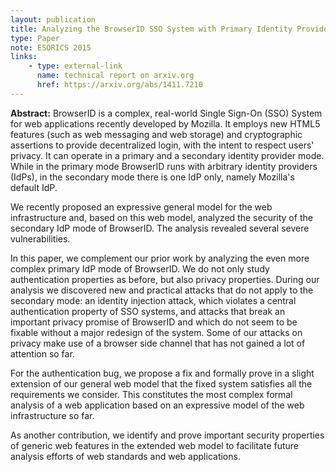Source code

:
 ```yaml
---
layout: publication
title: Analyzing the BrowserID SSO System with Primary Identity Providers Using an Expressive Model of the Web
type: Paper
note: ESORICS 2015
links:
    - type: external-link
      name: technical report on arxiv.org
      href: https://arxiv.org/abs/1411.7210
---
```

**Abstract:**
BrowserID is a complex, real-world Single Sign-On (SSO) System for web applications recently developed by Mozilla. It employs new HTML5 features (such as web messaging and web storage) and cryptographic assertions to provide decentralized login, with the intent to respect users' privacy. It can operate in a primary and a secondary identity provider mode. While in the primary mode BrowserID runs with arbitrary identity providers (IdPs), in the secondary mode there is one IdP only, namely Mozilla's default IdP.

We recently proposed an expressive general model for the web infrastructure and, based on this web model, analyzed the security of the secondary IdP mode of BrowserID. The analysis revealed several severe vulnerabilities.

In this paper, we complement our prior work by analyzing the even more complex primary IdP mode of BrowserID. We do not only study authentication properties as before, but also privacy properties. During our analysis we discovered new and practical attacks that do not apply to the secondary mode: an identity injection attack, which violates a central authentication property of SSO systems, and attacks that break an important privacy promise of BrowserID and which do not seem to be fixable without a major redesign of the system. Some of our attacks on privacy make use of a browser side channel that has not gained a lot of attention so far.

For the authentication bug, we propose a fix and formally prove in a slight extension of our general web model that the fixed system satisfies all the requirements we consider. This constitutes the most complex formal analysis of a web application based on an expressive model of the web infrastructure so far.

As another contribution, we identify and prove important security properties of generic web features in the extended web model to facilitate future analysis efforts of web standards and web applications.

+---+

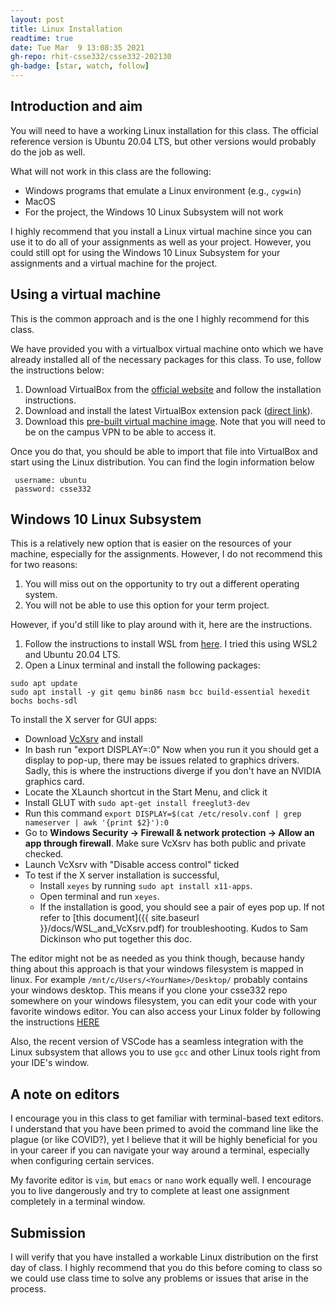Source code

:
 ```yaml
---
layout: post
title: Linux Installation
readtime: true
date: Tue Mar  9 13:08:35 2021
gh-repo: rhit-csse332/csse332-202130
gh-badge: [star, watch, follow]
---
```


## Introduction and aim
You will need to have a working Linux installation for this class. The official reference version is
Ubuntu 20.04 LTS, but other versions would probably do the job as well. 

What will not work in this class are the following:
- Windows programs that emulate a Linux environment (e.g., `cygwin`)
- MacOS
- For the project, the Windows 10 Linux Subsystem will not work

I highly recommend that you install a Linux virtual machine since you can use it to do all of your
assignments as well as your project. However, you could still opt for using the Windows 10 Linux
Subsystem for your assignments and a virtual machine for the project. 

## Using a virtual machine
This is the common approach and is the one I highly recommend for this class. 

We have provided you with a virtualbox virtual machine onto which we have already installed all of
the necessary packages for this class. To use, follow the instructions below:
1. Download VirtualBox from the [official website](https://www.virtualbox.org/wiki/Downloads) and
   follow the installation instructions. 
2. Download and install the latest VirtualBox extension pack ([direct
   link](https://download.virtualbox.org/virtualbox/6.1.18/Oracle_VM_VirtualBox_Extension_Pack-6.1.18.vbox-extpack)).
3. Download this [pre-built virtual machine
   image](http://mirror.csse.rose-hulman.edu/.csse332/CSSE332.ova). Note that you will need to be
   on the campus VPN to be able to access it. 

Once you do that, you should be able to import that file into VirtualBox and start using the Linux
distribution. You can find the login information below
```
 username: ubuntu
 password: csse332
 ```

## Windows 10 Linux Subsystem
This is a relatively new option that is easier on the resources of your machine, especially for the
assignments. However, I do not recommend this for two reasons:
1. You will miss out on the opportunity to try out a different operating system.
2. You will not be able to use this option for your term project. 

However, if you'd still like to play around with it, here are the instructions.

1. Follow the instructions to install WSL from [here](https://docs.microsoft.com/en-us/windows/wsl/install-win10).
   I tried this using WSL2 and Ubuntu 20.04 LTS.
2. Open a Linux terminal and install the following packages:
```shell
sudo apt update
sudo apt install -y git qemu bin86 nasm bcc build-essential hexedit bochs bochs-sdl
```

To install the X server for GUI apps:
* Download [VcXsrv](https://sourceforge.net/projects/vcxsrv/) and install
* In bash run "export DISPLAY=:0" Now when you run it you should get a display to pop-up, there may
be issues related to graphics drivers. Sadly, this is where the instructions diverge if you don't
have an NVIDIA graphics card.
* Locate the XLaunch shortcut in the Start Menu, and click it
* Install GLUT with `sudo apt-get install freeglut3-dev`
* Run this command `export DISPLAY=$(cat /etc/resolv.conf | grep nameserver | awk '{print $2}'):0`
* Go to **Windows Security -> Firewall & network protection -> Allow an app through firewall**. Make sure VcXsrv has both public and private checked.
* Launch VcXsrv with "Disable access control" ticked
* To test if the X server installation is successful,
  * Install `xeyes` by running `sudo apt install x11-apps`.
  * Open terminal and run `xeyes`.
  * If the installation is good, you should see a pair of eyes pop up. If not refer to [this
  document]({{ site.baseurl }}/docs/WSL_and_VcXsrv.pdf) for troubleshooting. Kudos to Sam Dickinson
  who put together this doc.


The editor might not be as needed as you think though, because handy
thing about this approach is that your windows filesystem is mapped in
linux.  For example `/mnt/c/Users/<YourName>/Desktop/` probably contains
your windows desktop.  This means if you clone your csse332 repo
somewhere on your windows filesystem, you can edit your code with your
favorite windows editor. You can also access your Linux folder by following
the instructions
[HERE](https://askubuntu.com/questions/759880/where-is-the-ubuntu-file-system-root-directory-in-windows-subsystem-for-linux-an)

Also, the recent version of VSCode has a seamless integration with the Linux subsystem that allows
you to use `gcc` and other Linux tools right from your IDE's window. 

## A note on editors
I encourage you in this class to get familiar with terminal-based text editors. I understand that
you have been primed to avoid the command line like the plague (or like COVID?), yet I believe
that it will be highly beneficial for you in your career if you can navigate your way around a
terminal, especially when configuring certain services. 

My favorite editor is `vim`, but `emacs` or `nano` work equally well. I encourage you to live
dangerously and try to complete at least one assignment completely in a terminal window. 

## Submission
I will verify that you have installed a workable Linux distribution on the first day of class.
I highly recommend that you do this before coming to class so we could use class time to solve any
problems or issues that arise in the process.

+---+

* Try it: Word for word, restate the lines of the data above that fall between the line holding "assignments as well" and the line holding "1. Download VirtualBox", inclusive, and no other lines.

* Response to this task:
assignments as well as your project. However, you could still opt for using the Windows 10 Linux
Subsystem for your assignments and a virtual machine for the project. 

## Using a virtual machine
This is the common approach and is the one I highly recommend for this class. 

We have provided you with a virtualbox virtual machine onto which we have already installed all of
the necessary packages for this class. To use, follow the instructions below:
1. Download VirtualBox from the [official website](https://www.virtualbox.org/wiki/Downloads) and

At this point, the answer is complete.